*Instructions for the task*:
The entries below must be retyped exactly. Pictures are to be omitted.

───── Provided records

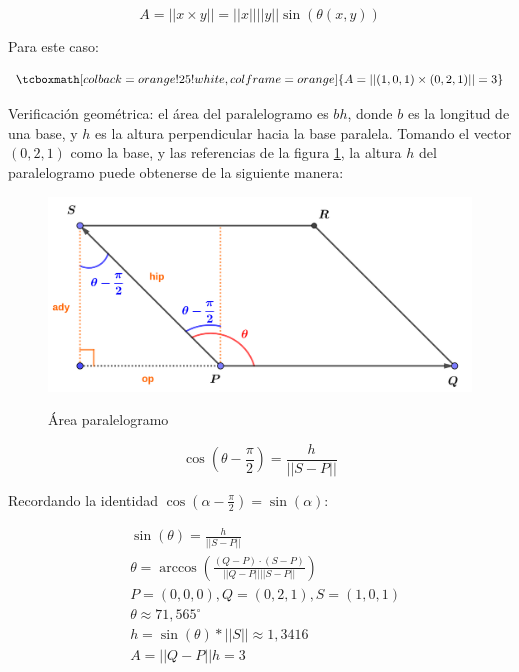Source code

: \documentclass{article}
\begin{document}
\begin{enumerate}[(a)]
\begin{equation}
A = ||x \times y|| = ||x|| ||y|| \sin(\theta(x,y))
\end{equation}

Para este caso:

\begin{equation}
\tcboxmath[colback=orange!25!white,colframe=orange]
{ A = ||(1, 0, 1) \times (0, 2, 1)|| = 3 }
\end{equation}

Verificación geométrica: el área del paralelogramo es $b h$, donde $b$ es la longitud de una base, y $h$ es la altura perpendicular hacia la base paralela. Tomando el vector $(0, 2, 1)$ como la base, y las referencias de la figura \ref{fig:1-8-f}, la altura $h$ del paralelogramo puede obtenerse de la siguiente manera:

\begin{figure}[ht]
\caption{Área paralelogramo}
\includegraphics[scale=1]{img/ejercicios/1/8-f.png} 
\centering
\label{fig:1-8-f}
\end{figure}

\begin{equation}
\cos \left( \theta - \frac{\pi}{2} \right) = \frac{h}{||S-P||}
\end{equation}

Recordando la identidad $\cos(\alpha - \frac{\pi}{2}) = \sin(\alpha)$:

\begin{subequations}
\begin{align}
& \sin(\theta) = \frac{h}{||S-P||} \\
& \theta = \arccos \left( \frac{(Q-P) \cdot (S-P)}{||Q-P|| ||S-P||} \right) \\
& P = (0,0,0), Q = (0,2,1), S = (1, 0, 1) \\
& \theta \approx 71,565^{\circ} \\
& h = \sin(\theta) * ||S|| \approx 1,3416 \\
& A = ||Q-P|| h = 3
\end{align}
\end{subequations}

\end{enumerate}
\end{document}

──────────

*Expected answer*:
Source code

: \documentclass{article}
\begin{document}
\begin{enumerate}[(a)]
\begin{equation}
A = ||x \times y|| = ||x|| ||y|| \sin(\theta(x,y))
\end{equation}

Para este caso:

\begin{equation}
\tcboxmath[colback=orange!25!white,colframe=orange]
{ A = ||(1, 0, 1) \times (0, 2, 1)|| = 3 }
\end{equation}

Verificación geométrica: el área del paralelogramo es $b h$, donde $b$ es la longitud de una base, y $h$ es la altura perpendicular hacia la base paralela. Tomando el vector $(0, 2, 1)$ como la base, y las referencias de la figura \ref{fig:1-8-f}, la altura $h$ del paralelogramo puede obtenerse de la siguiente manera:

\begin{figure}[ht]
\caption{Área paralelogramo}
\includegraphics[scale=1]{img/ejercicios/1/8-f.png} 
\centering
\label{fig:1-8-f}
\end{figure}

\begin{equation}
\cos \left( \theta - \frac{\pi}{2} \right) = \frac{h}{||S-P||}
\end{equation}

Recordando la identidad $\cos(\alpha - \frac{\pi}{2}) = \sin(\alpha)$:

\begin{subequations}
\begin{align}
& \sin(\theta) = \frac{h}{||S-P||} \\
& \theta = \arccos \left( \frac{(Q-P) \cdot (S-P)}{||Q-P|| ||S-P||} \right) \\
& P = (0,0,0), Q = (0,2,1), S = (1, 0, 1) \\
& \theta \approx 71,565^{\circ} \\
& h = \sin(\theta) * ||S|| \approx 1,3416 \\
& A = ||Q-P|| h = 3
\end{align}
\end{subequations}

\end{enumerate}
\end{document}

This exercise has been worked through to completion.